My parents wanted me to be blessed in the temple central to the orosian faith, and so they had planned to bring me to the capital for my ninth birthday since the day I was born, and perhaps even before. Like all birthdays divisible by nine, the ninth birthday is considered sacred. This is true for the orose even though we don’t explicitly worship the Ennead.
The priest did not say anything that day that instigated my doubts in my parents’ religious interpretation. In fact, if I’m quite honest, I can’t remember a single thing that he said. All I remember is the grand size of the church, and how the impressive array of people stuffed into it made it feel small even though I had never been in a building with such a high ceiling.
There were many orose in base form, with the green hues of their fur ranging along a greater spectrum than I had imagined possible. There were orose in thought form, in shell form, even in war form and the bright blue-furred, four-winged flight form. There was one orose in the dark black fur of night form, who drew looks not only from my parents, but some of those around him. There were even a few Isurians, who looked much more comfortable than I would have been in a church full of people who looked nothing like me.

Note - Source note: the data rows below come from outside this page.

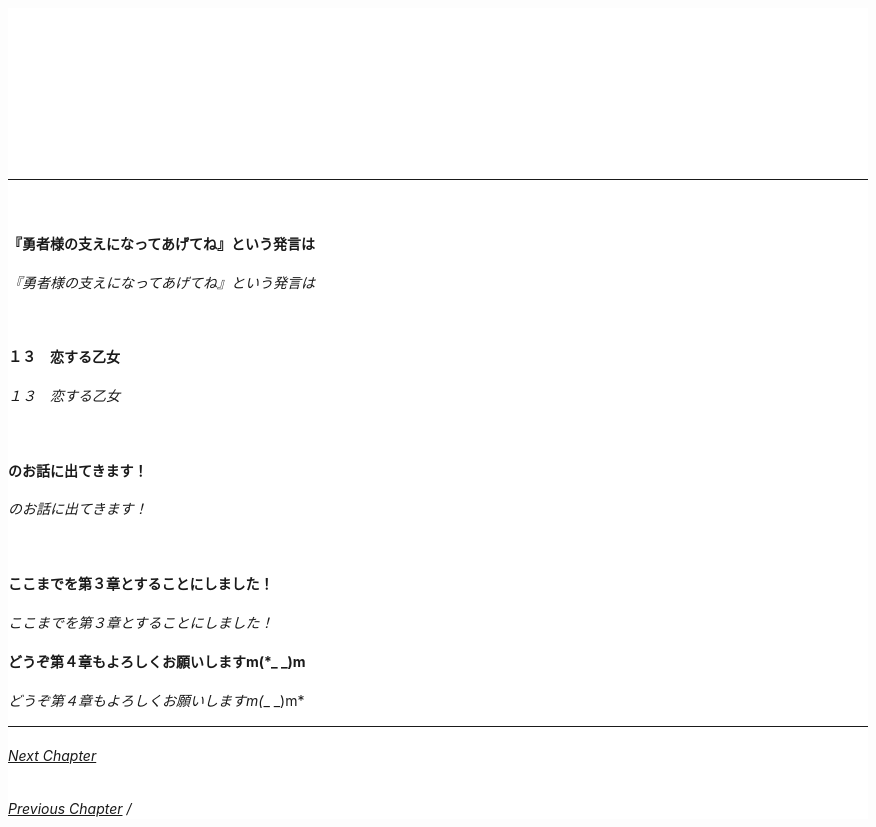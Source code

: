 &nbsp;

&nbsp;

&nbsp;

&nbsp;

&nbsp;

----------------

&nbsp;

#### 『勇者様の支えになってあげてね』という発言は

*『勇者様の支えになってあげてね』という発言は*

&nbsp;

#### １３　恋する乙女

*１３　恋する乙女*

&nbsp;

#### のお話に出てきます！

*のお話に出てきます！*

&nbsp;

#### ここまでを第３章とすることにしました！

*ここまでを第３章とすることにしました！*

#### どうぞ第４章もよろしくお願いしますm(*_ _)m

*どうぞ第４章もよろしくお願いしますm(*_ _)m*


---

###### [Next Chapter](./chapter_0089.md)
###### [Previous Chapter](./chapter_0087.md)&nbsp;/&nbsp;
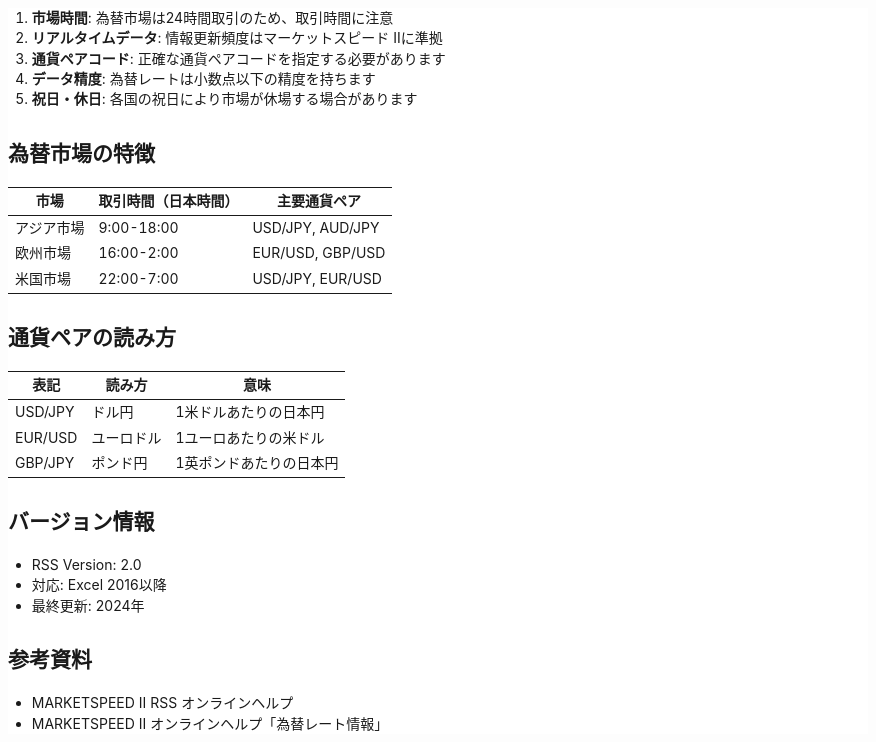 1. **市場時間**: 為替市場は24時間取引のため、取引時間に注意
2. **リアルタイムデータ**: 情報更新頻度はマーケットスピード IIに準拠
3. **通貨ペアコード**: 正確な通貨ペアコードを指定する必要があります
4. **データ精度**: 為替レートは小数点以下の精度を持ちます
5. **祝日・休日**: 各国の祝日により市場が休場する場合があります

## 為替市場の特徴

| 市場 | 取引時間（日本時間） | 主要通貨ペア |
|------|---------------------|---------------|
| アジア市場 | 9:00-18:00 | USD/JPY, AUD/JPY |
| 欧州市場 | 16:00-2:00 | EUR/USD, GBP/USD |
| 米国市場 | 22:00-7:00 | USD/JPY, EUR/USD |

## 通貨ペアの読み方

| 表記 | 読み方 | 意味 |
|------|--------|------|
| USD/JPY | ドル円 | 1米ドルあたりの日本円 |
| EUR/USD | ユーロドル | 1ユーロあたりの米ドル |
| GBP/JPY | ポンド円 | 1英ポンドあたりの日本円 |

## バージョン情報
- RSS Version: 2.0
- 対応: Excel 2016以降
- 最終更新: 2024年

## 参考資料
- MARKETSPEED II RSS オンラインヘルプ
- MARKETSPEED II オンラインヘルプ「為替レート情報」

All of this impressed upon me, but it was not what had the greatest effect upon me. The priest of Iff who spoke to the gathered congregation that day, the orosian man who wore the robes emblazoned with the scales that are Iff’s holy symbol, also wore something that, to the young me, was far more meaningful: art form.
This man, who was well-respected enough to speak in the largest church of Iff in our country; this man, who spoke well and convincingly to his congregation, who had drawn even foreigners to listen to his sermon; this man, who demonstrated the will of Iff by balancing a staff perfectly upon his outstretched fingers, and then again on its end upon the floor, when he laid it down to rest — this man wore not base form, as my parents encouraged, but art form.
This was one of the things my parents had told me about, which I believed but didn’t actualize as real until I saw them. They had warned me that there were people in the world who held different beliefs. They saw those people as part of the balance of the world. To them, all balance comes thanks to the touch of Iff.
Here was a man who, by the very form in which he had chosen to preach, displayed an entirely different interpretation of my parents’ own faith. This was as grand a revelation to me as the existence of the city, or my first sight of humans, or my realization that the world was much larger than I had ever conceived of before.
I stole something from the church that day. Well, at the time, I thought that I was stealing it, and I suppose that’s enough. As an adult I realize that the scroll I took from the basket by the door was intended to be taken by worshippers. Nevertheless, I hid it from my parents with every bit of cunning my nine-year-old-self could muster.
It was a scroll that laid out how to walk the paths to all of the discovered forms, and when we returned home, I began to try to learn them, whether my parents wanted me to do so or not. In my mind, this is what Iff wanted for me. This is how I would achieve my own, personal balance.